Я думаю: «Дуры вы безголовые. Если я вам даже правду открою, вы все равно по пьяному делу её позабудете. Воины, – думаю, – вы сиволапые. Башколомы». Это я про себя так смеюсь. А вслух ору благим матом: «Бандиты вы! Шкуры! Предатели! Чтоб вас куриная моль заела». Я, конечно, и другие слова кричал, только тебе их слышать совсем не надо. Сопротивлялся словесно. А всё отчего? Чтобы боль сбить. Они мне раскалённый шомпол к ногам приложат, боль как сквозанёт по всему телу – до самой маковки. Я ору: «Люциферы! Прислужники! Петлюровские собаки! Всё одно вам конец!»
Тот, которому я ногу прокусил, всё за винтовку хватается. Требует: «Дайте ж мне, я его враз кончу».
Не дали. Ихний старший сказал: «Не торопись. Пускай до утра валяется. К утру он готовый будет для допроса. Боль его за ночь тихим сделает и послушным. А с утра мы его за ноги к журавлю привяжем. Макнём несколько раз головой в колодец, чтоб у него в голове просвежело».
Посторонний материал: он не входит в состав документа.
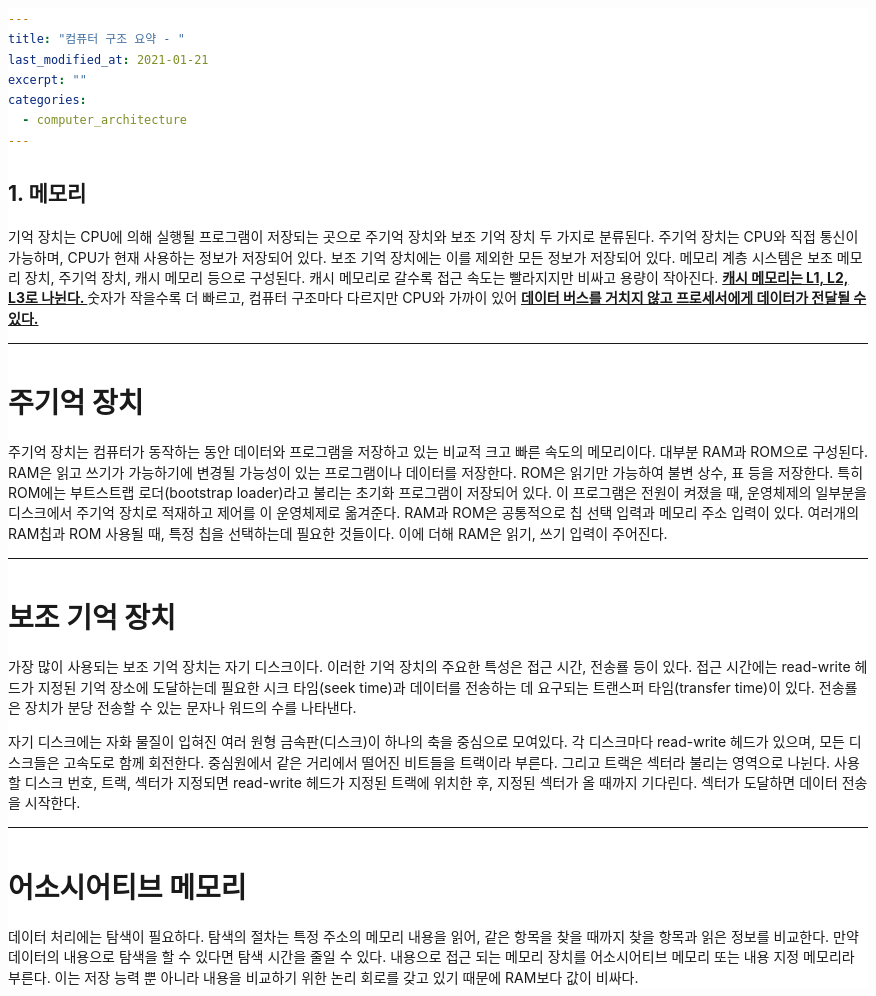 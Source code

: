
 ```yaml
---
title: "컴퓨터 구조 요약 - "
last_modified_at: 2021-01-21
excerpt: ""
categories:
  - computer_architecture
---
```


## 1. 메모리
기억 장치는 CPU에 의해 실행될 프로그램이 저장되는 곳으로 주기억 장치와 보조 기억 장치 두 가지로 분류된다. 
주기억 장치는 CPU와 직접 통신이 가능하며, CPU가 현재 사용하는 정보가 저장되어 있다. 
보조 기억 장치에는 이를 제외한 모든 정보가 저장되어 있다. 
메모리 계층 시스템은 보조 메모리 장치, 주기억 장치, 캐시 메모리 등으로 구성된다. 
캐시 메모리로 갈수록 접근 속도는 빨라지지만 비싸고 용량이 작아진다. 
<a href="https://stackoverflow.com/questions/3699582/what-is-the-difference-between-l1-cache-and-l2-cache" target="_blank"><b> 캐시 메모리는 L1, L2, L3로 나뉜다. </b></a> 
숫자가 작을수록 더 빠르고, 컴퓨터 구조마다 다르지만 CPU와 가까이 있어 <a href="https://softwareengineering.stackexchange.com/questions/234253/why-is-cpu-cache-memory-so-fast" target="_blank"><b>데이터 버스를 거치지 않고 프로세서에게 데이터가 전달될 수 있다. </b></a>

---

# 주기억 장치
주기억 장치는 컴퓨터가 동작하는 동안 데이터와 프로그램을 저장하고 있는 비교적 크고 빠른 속도의 메모리이다. 
대부분 RAM과 ROM으로 구성된다. RAM은 읽고 쓰기가 가능하기에 변경될 가능성이 있는 프로그램이나 데이터를 저장한다. 
ROM은 읽기만 가능하여 불변 상수, 표 등을 저장한다. 특히 ROM에는 부트스트랩 로더(bootstrap loader)라고 불리는 초기화 프로그램이 저장되어 있다. 
이 프로그램은 전원이 켜졌을 때, 운영체제의 일부분을 디스크에서 주기억 장치로 적재하고 제어를 이 운영체제로 옮겨준다. 
RAM과 ROM은 공통적으로 칩 선택 입력과 메모리 주소 입력이 있다. 여러개의 RAM칩과 ROM 사용될 때, 특정 칩을 선택하는데 필요한 것들이다. 
이에 더해 RAM은 읽기, 쓰기 입력이 주어진다. 

---

# 보조 기억 장치
가장 많이 사용되는 보조 기억 장치는 자기 디스크이다. 
이러한 기억 장치의 주요한 특성은 접근 시간, 전송룔 등이 있다. 
접근 시간에는 read-write 헤드가 지정된 기억 장소에 도달하는데 필요한 시크 타임(seek time)과 
데이터를 전송하는 데 요구되는 트랜스퍼 타임(transfer time)이 있다. 
전송룔은 장치가 분당 전송할 수 있는 문자나 워드의 수를 나타낸다. 

자기 디스크에는 자화 물질이 입혀진 여러 원형 금속판(디스크)이 하나의 축을 중심으로 모여있다. 
각 디스크마다 read-write 헤드가 있으며, 모든 디스크들은 고속도로 함께 회전한다. 
중심원에서 같은 거리에서 떨어진 비트들을 트랙이라 부른다. 그리고 트랙은 섹터라 불리는 영역으로 나뉜다. 
사용할 디스크 번호, 트랙, 섹터가 지정되면 read-write 헤드가 지정된 트랙에 위치한 후, 지정된 섹터가 올 때까지 기다린다. 
섹터가 도달하면 데이터 전송을 시작한다. 

---

# 어소시어티브 메모리
데이터 처리에는 탐색이 필요하다. 탐색의 절차는 특정 주소의 메모리 내용을 읽어, 같은 항목을 찾을 때까지 찾을 항목과 읽은 정보를 비교한다. 
만약 데이터의 내용으로 탐색을 할 수 있다면 탐색 시간을 줄일 수 있다. 
내용으로 접근 되는 메모리 장치를 어소시어티브 메모리 또는 내용 지정 메모리라 부른다. 
이는 저장 능력 뿐 아니라 내용을 비교하기 위한 논리 회로를 갖고 있기 때문에 RAM보다 값이 비싸다.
Полезли в хату. Все трое. Тот, которого я за ногу кусил, высунулся из окошка с винтовкой и давай палить по подсолнухам. Мне свою сноровку показал. «Ну, – думаю, – Василий, выбросят завтра твой партизанский труп за околицу. Закопают тебя в степи прохожие люди. Вырастет на том месте виноградная лоза с красными ягодами». Это я тогда размечтался. Ночь надо мной. Звёзды. И так густо, словно раскололись они по кускам и каждый кусочек мне на прощание светит.
Я слова геройские подбираю, чтобы они, значит, поняли, как принимает кончину красный боец. И от этих мыслей скоро устал. Соображаю, как-то даже смешно мне сейчас умирать. Вроде ни к чему. Невесту я той весной подсмотрел. Серафину – степовую болгарку. И так мне жить захотелось, до слёз.